EXERCISE: Below are some entries. Copy each line in them that holds "formulas".

THE DATA:
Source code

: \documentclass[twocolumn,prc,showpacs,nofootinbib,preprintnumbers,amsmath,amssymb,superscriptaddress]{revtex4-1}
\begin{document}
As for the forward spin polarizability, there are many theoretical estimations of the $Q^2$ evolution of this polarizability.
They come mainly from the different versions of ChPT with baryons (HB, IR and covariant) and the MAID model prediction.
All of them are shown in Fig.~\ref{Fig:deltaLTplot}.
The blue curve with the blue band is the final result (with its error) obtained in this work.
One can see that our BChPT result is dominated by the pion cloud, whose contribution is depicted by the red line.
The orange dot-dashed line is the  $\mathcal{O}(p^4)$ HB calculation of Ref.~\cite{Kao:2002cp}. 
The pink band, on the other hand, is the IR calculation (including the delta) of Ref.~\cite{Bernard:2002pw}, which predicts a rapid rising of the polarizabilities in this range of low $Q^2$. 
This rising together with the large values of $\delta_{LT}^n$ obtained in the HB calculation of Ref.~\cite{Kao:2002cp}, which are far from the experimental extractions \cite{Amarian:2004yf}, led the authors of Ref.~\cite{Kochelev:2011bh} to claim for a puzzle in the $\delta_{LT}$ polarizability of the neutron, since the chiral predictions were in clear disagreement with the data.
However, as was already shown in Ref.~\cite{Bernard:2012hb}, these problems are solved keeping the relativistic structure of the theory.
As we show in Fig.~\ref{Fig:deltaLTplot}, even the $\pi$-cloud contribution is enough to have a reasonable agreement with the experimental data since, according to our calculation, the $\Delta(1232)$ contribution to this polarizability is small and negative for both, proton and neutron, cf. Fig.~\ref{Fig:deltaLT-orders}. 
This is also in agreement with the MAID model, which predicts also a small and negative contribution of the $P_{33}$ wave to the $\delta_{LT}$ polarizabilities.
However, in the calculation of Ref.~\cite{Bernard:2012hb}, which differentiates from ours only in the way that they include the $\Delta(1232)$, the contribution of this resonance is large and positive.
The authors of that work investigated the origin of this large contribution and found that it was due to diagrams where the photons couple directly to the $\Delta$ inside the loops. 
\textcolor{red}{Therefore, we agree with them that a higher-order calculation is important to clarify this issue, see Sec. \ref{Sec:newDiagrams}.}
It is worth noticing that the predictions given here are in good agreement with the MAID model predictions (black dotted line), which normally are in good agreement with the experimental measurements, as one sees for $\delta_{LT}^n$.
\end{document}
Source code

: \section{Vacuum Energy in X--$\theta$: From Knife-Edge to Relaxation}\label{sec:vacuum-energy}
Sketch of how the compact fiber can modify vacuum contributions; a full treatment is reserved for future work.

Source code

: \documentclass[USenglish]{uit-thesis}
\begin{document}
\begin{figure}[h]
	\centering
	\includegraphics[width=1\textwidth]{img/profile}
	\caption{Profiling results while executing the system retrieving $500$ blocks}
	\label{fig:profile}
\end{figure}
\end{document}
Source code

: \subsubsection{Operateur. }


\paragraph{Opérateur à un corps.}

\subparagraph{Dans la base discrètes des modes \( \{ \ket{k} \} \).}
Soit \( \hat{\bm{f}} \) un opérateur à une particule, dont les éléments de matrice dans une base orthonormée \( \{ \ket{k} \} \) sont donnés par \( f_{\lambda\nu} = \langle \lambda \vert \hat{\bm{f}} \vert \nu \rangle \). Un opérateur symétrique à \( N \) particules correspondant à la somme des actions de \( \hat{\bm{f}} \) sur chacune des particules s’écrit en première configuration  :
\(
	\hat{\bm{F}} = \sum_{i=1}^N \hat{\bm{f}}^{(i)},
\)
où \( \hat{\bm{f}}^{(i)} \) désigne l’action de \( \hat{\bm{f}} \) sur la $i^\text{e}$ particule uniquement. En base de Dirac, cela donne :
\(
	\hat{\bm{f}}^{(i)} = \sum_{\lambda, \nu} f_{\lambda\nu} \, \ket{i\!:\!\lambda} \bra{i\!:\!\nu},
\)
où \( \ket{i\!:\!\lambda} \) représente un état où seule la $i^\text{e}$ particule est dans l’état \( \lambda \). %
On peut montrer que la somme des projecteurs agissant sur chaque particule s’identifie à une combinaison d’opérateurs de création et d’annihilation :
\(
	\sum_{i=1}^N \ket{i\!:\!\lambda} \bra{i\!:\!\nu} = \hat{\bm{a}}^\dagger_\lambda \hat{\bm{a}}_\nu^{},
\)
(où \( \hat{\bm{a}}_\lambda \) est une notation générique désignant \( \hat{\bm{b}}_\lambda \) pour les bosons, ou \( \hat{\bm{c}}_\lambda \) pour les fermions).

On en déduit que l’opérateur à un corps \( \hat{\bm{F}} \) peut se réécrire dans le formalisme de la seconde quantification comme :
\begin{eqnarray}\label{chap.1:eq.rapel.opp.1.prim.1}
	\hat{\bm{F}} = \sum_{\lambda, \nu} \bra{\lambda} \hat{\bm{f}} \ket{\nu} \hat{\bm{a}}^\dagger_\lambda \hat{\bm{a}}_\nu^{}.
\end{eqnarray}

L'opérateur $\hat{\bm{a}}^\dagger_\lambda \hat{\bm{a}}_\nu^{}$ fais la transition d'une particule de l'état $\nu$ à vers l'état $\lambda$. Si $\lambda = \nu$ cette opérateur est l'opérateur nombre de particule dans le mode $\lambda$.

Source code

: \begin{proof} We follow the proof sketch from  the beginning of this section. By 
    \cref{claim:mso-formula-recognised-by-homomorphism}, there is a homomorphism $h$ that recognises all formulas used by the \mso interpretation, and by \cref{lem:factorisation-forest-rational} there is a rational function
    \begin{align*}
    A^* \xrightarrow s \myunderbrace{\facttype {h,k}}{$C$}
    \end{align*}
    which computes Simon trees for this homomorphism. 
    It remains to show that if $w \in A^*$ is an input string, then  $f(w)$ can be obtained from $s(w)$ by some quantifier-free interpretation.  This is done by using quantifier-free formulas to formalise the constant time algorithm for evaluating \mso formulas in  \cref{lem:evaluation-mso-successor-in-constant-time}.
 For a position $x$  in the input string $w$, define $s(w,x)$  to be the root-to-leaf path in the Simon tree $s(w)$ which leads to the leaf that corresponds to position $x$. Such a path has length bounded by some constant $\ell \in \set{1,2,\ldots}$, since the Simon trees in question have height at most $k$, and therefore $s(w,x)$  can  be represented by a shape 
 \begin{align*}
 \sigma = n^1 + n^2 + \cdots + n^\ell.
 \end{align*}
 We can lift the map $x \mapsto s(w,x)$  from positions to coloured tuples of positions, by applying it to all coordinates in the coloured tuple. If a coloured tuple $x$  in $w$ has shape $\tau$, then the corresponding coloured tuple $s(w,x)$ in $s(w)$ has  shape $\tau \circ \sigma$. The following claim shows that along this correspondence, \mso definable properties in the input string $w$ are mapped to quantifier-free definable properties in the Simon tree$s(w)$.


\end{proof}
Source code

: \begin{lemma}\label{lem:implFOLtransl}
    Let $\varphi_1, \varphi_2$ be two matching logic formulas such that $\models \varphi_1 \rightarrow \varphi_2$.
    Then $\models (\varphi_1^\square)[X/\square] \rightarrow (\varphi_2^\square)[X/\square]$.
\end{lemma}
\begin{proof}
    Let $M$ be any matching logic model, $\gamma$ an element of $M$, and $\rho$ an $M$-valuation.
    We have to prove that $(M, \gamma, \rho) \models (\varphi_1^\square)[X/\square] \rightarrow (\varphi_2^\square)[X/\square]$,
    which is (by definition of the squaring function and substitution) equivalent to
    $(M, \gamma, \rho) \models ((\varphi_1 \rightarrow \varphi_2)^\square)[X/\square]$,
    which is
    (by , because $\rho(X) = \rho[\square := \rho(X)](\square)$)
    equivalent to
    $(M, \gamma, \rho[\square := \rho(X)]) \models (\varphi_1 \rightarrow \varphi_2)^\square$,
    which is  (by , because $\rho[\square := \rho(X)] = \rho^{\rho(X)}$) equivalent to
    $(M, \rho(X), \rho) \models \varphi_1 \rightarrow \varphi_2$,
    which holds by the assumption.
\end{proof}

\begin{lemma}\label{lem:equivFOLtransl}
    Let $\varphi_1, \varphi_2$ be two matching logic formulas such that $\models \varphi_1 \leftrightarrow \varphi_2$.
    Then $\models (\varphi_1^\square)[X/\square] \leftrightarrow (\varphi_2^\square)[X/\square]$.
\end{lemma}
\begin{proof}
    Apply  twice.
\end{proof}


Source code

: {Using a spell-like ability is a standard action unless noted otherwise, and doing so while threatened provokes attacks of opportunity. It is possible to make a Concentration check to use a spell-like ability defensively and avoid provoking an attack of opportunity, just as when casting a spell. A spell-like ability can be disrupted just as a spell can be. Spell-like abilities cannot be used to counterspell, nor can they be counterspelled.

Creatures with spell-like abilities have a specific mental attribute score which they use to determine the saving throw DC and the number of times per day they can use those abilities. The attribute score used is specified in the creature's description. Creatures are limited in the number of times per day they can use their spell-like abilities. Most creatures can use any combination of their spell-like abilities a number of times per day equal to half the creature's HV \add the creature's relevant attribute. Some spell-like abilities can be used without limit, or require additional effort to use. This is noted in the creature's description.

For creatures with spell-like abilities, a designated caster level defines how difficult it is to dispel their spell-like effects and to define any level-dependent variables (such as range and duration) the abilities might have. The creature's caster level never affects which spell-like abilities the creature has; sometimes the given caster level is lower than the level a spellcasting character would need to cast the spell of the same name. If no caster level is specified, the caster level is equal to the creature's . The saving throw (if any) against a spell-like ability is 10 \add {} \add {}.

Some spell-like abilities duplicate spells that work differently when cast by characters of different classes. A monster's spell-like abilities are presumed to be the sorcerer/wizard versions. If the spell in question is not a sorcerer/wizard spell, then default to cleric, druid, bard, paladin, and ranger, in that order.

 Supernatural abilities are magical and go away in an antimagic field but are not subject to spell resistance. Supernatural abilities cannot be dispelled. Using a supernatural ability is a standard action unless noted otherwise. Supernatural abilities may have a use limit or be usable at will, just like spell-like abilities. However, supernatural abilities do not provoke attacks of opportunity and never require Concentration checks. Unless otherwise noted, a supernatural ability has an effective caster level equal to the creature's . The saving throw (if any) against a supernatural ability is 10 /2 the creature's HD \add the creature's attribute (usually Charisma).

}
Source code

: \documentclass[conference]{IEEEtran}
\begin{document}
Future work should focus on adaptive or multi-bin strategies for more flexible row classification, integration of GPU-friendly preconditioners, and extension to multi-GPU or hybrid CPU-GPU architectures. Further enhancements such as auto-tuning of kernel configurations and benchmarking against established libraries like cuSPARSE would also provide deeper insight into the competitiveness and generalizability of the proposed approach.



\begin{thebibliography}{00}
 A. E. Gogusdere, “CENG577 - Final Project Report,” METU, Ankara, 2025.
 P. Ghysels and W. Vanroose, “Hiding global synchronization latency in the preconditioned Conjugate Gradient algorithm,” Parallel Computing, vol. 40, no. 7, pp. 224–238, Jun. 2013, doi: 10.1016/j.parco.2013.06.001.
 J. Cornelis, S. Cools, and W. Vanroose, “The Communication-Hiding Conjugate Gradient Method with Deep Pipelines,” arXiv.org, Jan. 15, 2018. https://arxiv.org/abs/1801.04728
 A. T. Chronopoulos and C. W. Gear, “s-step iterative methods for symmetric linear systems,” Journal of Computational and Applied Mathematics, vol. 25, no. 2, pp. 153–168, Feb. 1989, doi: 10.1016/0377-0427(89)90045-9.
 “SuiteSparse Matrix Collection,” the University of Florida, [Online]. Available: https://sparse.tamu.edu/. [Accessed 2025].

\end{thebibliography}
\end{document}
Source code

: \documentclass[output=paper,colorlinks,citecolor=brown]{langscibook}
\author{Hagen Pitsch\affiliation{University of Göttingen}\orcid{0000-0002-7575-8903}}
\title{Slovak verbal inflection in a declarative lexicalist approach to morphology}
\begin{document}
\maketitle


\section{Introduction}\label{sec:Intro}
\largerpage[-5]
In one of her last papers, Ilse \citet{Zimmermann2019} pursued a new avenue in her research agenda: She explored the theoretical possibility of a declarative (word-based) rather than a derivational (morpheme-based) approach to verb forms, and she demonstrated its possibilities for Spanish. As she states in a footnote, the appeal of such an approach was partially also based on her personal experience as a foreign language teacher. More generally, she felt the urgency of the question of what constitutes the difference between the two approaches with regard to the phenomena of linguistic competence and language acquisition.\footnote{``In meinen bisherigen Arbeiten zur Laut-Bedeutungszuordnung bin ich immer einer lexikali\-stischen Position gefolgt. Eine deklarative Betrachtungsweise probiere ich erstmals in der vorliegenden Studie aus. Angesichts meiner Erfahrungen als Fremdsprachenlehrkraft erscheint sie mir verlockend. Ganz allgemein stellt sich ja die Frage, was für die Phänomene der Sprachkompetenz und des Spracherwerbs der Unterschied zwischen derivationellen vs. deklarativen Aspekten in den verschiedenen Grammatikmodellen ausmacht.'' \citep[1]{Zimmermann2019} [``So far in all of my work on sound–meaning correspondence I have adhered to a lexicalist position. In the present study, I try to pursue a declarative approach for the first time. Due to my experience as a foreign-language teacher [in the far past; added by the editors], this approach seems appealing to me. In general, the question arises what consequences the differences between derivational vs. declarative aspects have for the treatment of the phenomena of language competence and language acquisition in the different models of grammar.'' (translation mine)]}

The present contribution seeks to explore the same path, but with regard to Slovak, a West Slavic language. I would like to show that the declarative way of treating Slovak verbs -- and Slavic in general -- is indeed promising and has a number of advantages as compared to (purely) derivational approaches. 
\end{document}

FINISHED TASK:
    \cref{claim:mso-formula-recognised-by-homomorphism}, there is a homomorphism $h$ that recognises all formulas used by the \mso interpretation, and by \cref{lem:factorisation-forest-rational} there is a rational function
    It remains to show that if $w \in A^*$ is an input string, then  $f(w)$ can be obtained from $s(w)$ by some quantifier-free interpretation.  This is done by using quantifier-free formulas to formalise the constant time algorithm for evaluating \mso formulas in  \cref{lem:evaluation-mso-successor-in-constant-time}.
    Let $\varphi_1, \varphi_2$ be two matching logic formulas such that $\models \varphi_1 \rightarrow \varphi_2$.
    Let $\varphi_1, \varphi_2$ be two matching logic formulas such that $\models \varphi_1 \leftrightarrow \varphi_2$.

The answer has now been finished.